Stored data
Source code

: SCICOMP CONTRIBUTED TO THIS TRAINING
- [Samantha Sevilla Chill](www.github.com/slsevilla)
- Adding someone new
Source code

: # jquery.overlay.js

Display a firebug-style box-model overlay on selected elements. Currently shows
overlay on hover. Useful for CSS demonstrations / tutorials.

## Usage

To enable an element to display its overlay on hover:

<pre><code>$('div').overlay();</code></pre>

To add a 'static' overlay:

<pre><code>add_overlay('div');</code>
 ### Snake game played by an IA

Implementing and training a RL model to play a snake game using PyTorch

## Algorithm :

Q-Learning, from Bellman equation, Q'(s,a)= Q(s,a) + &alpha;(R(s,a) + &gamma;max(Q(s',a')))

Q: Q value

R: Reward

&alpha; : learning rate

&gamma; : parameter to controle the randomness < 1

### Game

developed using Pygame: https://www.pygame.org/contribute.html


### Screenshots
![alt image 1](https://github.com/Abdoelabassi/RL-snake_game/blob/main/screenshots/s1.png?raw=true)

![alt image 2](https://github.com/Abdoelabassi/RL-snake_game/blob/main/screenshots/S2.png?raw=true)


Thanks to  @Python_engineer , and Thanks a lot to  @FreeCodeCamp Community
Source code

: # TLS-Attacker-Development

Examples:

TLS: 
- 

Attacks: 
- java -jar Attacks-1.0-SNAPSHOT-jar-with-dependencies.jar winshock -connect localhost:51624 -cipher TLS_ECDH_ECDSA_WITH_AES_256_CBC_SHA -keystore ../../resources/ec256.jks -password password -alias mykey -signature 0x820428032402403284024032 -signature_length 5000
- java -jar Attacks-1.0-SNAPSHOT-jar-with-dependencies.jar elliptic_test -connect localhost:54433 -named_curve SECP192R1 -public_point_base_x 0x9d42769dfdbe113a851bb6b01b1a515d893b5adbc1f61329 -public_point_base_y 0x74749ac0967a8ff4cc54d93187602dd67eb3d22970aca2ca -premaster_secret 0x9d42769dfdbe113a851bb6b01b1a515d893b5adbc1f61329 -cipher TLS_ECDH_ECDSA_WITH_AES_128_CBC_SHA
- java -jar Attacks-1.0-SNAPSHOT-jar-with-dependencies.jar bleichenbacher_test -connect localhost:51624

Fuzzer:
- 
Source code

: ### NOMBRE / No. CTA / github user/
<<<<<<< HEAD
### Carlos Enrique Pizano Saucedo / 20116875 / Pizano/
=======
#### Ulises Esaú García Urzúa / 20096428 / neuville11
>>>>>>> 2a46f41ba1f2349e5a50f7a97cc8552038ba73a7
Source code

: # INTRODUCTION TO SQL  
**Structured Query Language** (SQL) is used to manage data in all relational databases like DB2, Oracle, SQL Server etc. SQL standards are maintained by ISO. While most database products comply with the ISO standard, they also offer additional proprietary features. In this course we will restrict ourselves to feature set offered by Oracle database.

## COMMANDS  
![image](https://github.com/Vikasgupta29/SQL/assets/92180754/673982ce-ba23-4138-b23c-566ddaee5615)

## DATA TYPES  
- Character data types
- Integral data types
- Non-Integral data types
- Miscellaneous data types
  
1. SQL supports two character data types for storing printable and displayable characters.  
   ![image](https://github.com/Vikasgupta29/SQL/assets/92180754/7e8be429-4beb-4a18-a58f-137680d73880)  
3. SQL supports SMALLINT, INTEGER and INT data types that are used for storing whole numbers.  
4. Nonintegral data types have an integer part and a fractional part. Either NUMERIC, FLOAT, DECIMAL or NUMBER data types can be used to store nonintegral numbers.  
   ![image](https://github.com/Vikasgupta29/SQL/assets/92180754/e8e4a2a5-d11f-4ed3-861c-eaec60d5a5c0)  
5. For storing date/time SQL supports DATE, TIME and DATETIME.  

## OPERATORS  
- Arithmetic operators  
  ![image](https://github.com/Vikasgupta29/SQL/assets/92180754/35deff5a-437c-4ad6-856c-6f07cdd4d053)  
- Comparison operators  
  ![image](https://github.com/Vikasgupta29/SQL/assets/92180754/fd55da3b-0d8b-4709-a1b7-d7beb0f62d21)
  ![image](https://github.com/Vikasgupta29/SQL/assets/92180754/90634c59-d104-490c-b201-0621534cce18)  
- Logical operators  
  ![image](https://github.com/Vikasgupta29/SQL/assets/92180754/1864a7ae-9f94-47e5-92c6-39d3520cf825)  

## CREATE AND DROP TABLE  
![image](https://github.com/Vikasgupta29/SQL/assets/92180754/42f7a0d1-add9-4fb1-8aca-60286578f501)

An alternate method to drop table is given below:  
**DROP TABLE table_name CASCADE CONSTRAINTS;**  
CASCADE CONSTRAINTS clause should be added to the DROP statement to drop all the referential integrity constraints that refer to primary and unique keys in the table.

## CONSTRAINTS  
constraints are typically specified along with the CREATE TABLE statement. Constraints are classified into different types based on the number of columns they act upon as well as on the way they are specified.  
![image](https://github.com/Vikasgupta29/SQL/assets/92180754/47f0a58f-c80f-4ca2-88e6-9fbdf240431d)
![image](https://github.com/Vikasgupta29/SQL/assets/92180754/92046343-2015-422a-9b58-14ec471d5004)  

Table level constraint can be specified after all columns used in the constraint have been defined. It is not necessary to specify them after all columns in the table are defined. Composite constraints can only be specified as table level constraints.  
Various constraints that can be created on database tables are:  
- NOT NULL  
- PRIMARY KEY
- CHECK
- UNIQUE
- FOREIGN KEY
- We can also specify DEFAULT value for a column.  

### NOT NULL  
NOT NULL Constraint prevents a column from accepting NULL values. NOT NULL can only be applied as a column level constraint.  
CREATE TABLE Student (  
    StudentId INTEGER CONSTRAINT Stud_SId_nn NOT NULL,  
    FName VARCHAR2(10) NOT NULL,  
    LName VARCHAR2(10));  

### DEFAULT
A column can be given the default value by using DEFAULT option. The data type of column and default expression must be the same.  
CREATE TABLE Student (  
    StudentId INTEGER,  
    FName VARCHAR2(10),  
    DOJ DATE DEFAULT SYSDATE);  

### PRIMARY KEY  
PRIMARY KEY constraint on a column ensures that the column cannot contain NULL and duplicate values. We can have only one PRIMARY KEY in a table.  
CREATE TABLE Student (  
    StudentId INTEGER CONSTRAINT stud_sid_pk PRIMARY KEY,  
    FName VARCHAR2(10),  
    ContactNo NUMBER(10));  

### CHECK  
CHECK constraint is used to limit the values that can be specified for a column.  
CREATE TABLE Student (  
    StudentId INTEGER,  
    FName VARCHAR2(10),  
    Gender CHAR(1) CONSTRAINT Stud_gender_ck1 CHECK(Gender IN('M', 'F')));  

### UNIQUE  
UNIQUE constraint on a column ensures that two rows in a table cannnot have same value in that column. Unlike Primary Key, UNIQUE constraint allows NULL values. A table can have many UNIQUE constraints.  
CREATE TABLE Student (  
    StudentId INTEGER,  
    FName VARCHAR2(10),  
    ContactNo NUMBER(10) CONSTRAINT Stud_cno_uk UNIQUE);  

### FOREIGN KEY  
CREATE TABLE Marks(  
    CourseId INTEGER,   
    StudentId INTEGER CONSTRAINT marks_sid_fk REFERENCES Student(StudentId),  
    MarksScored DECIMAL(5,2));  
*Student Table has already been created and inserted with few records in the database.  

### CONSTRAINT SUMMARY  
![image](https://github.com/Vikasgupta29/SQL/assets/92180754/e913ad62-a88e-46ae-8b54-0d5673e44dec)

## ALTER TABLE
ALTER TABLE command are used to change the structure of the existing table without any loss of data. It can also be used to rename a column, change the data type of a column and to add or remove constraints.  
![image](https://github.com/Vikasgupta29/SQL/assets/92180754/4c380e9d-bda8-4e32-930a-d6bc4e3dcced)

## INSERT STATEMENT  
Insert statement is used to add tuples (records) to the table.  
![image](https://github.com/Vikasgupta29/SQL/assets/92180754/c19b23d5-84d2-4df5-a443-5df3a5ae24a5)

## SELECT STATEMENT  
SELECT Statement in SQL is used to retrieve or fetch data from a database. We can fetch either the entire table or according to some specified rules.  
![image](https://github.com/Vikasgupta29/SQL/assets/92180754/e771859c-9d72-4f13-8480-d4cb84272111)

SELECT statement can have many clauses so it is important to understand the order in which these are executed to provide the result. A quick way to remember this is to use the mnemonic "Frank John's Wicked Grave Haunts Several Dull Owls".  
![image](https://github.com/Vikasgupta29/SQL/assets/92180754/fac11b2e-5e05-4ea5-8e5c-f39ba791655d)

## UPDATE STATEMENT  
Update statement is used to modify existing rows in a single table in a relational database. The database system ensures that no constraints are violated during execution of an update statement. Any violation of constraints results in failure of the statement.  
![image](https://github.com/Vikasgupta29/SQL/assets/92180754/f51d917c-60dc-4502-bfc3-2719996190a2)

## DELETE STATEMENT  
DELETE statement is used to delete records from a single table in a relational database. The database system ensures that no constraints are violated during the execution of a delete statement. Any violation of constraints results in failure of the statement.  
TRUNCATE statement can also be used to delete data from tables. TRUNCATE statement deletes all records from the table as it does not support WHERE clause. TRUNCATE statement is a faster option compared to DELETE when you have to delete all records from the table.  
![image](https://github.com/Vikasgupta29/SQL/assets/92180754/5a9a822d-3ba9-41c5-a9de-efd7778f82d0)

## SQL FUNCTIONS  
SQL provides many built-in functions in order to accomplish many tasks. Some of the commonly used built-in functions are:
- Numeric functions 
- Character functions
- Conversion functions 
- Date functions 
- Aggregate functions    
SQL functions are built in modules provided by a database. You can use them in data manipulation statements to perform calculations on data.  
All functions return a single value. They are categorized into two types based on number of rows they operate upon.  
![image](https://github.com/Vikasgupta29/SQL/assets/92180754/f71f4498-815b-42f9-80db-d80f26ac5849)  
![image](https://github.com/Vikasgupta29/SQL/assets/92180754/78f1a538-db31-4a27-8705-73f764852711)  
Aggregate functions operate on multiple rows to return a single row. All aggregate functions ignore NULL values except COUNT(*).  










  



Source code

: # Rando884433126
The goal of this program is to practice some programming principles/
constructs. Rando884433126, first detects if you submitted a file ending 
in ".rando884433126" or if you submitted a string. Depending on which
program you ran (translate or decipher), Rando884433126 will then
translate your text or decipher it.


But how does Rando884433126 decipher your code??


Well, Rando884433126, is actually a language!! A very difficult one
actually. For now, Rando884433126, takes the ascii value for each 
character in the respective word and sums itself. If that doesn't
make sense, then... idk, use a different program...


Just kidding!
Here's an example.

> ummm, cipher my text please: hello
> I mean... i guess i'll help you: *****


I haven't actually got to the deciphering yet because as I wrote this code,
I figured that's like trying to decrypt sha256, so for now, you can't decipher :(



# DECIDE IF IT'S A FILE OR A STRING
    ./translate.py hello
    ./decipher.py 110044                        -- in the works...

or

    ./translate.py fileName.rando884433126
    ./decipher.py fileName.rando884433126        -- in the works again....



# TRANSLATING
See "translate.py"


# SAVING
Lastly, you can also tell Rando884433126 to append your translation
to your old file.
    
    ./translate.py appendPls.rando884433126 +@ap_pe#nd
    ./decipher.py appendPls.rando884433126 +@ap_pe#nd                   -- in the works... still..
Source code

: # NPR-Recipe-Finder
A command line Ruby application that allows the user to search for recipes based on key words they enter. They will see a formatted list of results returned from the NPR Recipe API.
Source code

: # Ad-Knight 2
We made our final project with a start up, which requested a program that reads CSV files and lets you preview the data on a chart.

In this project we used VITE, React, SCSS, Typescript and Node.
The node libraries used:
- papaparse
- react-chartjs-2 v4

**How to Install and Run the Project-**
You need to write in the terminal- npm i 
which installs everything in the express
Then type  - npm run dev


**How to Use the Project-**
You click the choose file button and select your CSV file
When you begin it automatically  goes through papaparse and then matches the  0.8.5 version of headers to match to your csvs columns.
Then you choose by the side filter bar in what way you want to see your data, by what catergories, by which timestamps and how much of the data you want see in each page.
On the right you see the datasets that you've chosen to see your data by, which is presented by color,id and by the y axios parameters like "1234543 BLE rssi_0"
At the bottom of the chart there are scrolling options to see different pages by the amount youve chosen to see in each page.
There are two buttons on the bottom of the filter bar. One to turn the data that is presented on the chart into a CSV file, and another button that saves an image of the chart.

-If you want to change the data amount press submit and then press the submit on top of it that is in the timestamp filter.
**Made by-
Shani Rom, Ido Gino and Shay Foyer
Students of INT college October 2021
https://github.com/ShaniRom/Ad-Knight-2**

• **WHAT IS NEEDED**: In the entries above, please find the line with "<pre><code>add_overlay('div');</code>" and the line with "randomness < 1", then write out exactly those two lines and every line between them, and nothing more.

• **ANSWER BELOW**:
<pre><code>add_overlay('div');</code>
 ### Snake game played by an IA

Implementing and training a RL model to play a snake game using PyTorch

## Algorithm :

Q-Learning, from Bellman equation, Q'(s,a)= Q(s,a) + &alpha;(R(s,a) + &gamma;max(Q(s',a')))

Q: Q value

R: Reward

&alpha; : learning rate

&gamma; : parameter to controle the randomness < 1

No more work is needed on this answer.